*What you need to do:*
Leaving out the images, reproduce every line of the data that follows exactly.

----------------

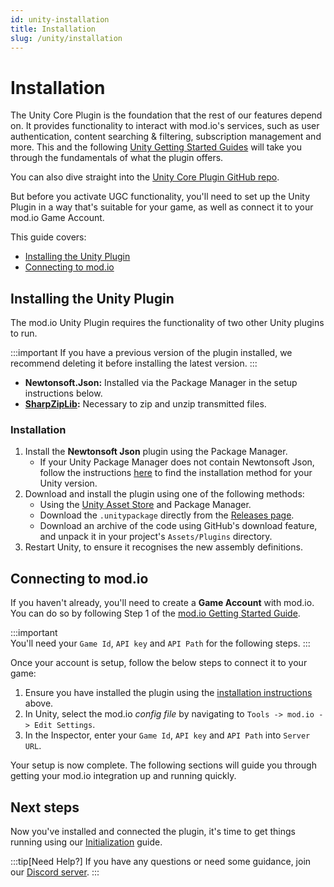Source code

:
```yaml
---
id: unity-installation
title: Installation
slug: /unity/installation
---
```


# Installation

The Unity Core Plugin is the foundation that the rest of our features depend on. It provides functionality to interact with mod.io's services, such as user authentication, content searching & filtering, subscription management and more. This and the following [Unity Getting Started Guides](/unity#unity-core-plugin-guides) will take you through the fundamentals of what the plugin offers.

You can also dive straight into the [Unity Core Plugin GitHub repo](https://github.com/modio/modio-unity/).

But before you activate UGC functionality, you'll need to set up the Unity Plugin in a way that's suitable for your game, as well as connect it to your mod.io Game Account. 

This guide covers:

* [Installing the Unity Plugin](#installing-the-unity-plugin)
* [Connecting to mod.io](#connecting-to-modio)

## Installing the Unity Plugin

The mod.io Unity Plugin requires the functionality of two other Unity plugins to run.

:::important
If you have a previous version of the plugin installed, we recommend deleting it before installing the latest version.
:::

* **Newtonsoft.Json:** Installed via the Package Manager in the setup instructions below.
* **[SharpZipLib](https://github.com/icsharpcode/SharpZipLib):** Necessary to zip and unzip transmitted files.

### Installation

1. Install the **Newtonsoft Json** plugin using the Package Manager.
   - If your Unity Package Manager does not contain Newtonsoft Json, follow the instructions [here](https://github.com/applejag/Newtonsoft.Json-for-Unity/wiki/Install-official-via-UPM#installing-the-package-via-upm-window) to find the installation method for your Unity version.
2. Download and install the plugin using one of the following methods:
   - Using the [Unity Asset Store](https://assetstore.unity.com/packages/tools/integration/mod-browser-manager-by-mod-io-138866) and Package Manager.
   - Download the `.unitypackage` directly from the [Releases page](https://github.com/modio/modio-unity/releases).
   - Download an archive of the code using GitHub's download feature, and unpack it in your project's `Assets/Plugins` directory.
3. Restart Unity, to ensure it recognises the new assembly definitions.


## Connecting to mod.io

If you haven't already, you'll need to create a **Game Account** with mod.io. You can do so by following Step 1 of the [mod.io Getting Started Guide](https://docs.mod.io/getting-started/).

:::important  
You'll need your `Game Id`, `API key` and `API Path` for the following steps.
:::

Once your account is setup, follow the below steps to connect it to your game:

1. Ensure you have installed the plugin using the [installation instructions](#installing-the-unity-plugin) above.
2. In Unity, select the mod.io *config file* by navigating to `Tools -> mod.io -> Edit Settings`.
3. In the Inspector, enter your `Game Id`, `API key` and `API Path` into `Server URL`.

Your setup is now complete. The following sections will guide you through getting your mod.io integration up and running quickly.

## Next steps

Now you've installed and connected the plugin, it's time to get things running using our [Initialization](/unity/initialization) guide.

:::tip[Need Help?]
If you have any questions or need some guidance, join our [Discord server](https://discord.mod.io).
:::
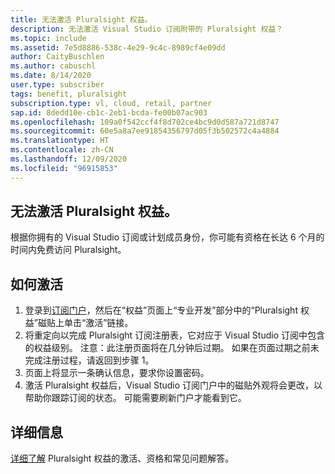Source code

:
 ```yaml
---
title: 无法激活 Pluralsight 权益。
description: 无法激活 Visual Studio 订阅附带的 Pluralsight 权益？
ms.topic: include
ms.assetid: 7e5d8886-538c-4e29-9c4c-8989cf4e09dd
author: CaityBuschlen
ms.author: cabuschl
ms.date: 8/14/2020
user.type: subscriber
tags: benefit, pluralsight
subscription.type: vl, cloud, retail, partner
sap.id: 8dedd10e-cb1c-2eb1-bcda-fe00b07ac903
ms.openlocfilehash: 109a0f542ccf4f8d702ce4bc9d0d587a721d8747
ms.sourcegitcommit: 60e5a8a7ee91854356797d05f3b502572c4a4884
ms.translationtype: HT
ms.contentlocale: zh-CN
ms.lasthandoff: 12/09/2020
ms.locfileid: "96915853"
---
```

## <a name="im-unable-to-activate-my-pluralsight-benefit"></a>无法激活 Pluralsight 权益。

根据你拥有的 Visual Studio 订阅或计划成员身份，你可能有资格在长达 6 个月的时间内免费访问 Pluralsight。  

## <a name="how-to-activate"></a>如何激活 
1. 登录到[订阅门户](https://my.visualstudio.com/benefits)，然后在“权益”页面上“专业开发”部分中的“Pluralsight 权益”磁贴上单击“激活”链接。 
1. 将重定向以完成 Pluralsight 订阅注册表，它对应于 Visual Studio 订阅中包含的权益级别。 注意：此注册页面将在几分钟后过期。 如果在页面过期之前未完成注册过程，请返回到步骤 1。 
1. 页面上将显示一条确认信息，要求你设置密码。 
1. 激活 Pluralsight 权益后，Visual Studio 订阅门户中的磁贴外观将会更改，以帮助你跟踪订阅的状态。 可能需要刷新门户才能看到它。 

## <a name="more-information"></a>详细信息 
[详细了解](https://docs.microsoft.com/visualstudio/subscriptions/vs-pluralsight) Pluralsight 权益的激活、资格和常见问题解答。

----------------

*Answer space:*
Source code

:
```yaml
---
id: unity-installation
title: Installation
slug: /unity/installation
---
```


# Installation

The Unity Core Plugin is the foundation that the rest of our features depend on. It provides functionality to interact with mod.io's services, such as user authentication, content searching & filtering, subscription management and more. This and the following [Unity Getting Started Guides](/unity#unity-core-plugin-guides) will take you through the fundamentals of what the plugin offers.

You can also dive straight into the [Unity Core Plugin GitHub repo](https://github.com/modio/modio-unity/).

But before you activate UGC functionality, you'll need to set up the Unity Plugin in a way that's suitable for your game, as well as connect it to your mod.io Game Account. 

This guide covers:

* [Installing the Unity Plugin](#installing-the-unity-plugin)
* [Connecting to mod.io](#connecting-to-modio)

## Installing the Unity Plugin

The mod.io Unity Plugin requires the functionality of two other Unity plugins to run.

:::important
If you have a previous version of the plugin installed, we recommend deleting it before installing the latest version.
:::

* **Newtonsoft.Json:** Installed via the Package Manager in the setup instructions below.
* **[SharpZipLib](https://github.com/icsharpcode/SharpZipLib):** Necessary to zip and unzip transmitted files.

### Installation

1. Install the **Newtonsoft Json** plugin using the Package Manager.
   - If your Unity Package Manager does not contain Newtonsoft Json, follow the instructions [here](https://github.com/applejag/Newtonsoft.Json-for-Unity/wiki/Install-official-via-UPM#installing-the-package-via-upm-window) to find the installation method for your Unity version.
2. Download and install the plugin using one of the following methods:
   - Using the [Unity Asset Store](https://assetstore.unity.com/packages/tools/integration/mod-browser-manager-by-mod-io-138866) and Package Manager.
   - Download the `.unitypackage` directly from the [Releases page](https://github.com/modio/modio-unity/releases).
   - Download an archive of the code using GitHub's download feature, and unpack it in your project's `Assets/Plugins` directory.
3. Restart Unity, to ensure it recognises the new assembly definitions.


## Connecting to mod.io

If you haven't already, you'll need to create a **Game Account** with mod.io. You can do so by following Step 1 of the [mod.io Getting Started Guide](https://docs.mod.io/getting-started/).

:::important  
You'll need your `Game Id`, `API key` and `API Path` for the following steps.
:::

Once your account is setup, follow the below steps to connect it to your game:

1. Ensure you have installed the plugin using the [installation instructions](#installing-the-unity-plugin) above.
2. In Unity, select the mod.io *config file* by navigating to `Tools -> mod.io -> Edit Settings`.
3. In the Inspector, enter your `Game Id`, `API key` and `API Path` into `Server URL`.

Your setup is now complete. The following sections will guide you through getting your mod.io integration up and running quickly.

## Next steps

Now you've installed and connected the plugin, it's time to get things running using our [Initialization](/unity/initialization) guide.

:::tip[Need Help?]
If you have any questions or need some guidance, join our [Discord server](https://discord.mod.io).
:::
Source code

:
 ```yaml
---
title: 无法激活 Pluralsight 权益。
description: 无法激活 Visual Studio 订阅附带的 Pluralsight 权益？
ms.topic: include
ms.assetid: 7e5d8886-538c-4e29-9c4c-8989cf4e09dd
author: CaityBuschlen
ms.author: cabuschl
ms.date: 8/14/2020
user.type: subscriber
tags: benefit, pluralsight
subscription.type: vl, cloud, retail, partner
sap.id: 8dedd10e-cb1c-2eb1-bcda-fe00b07ac903
ms.openlocfilehash: 109a0f542ccf4f8d702ce4bc9d0d587a721d8747
ms.sourcegitcommit: 60e5a8a7ee91854356797d05f3b502572c4a4884
ms.translationtype: HT
ms.contentlocale: zh-CN
ms.lasthandoff: 12/09/2020
ms.locfileid: "96915853"
---
```

## <a name="im-unable-to-activate-my-pluralsight-benefit"></a>无法激活 Pluralsight 权益。

根据你拥有的 Visual Studio 订阅或计划成员身份，你可能有资格在长达 6 个月的时间内免费访问 Pluralsight。  

## <a name="how-to-activate"></a>如何激活 
1. 登录到[订阅门户](https://my.visualstudio.com/benefits)，然后在“权益”页面上“专业开发”部分中的“Pluralsight 权益”磁贴上单击“激活”链接。 
1. 将重定向以完成 Pluralsight 订阅注册表，它对应于 Visual Studio 订阅中包含的权益级别。 注意：此注册页面将在几分钟后过期。 如果在页面过期之前未完成注册过程，请返回到步骤 1。 
1. 页面上将显示一条确认信息，要求你设置密码。 
1. 激活 Pluralsight 权益后，Visual Studio 订阅门户中的磁贴外观将会更改，以帮助你跟踪订阅的状态。 可能需要刷新门户才能看到它。 

## <a name="more-information"></a>详细信息 
[详细了解](https://docs.microsoft.com/visualstudio/subscriptions/vs-pluralsight) Pluralsight 权益的激活、资格和常见问题解答。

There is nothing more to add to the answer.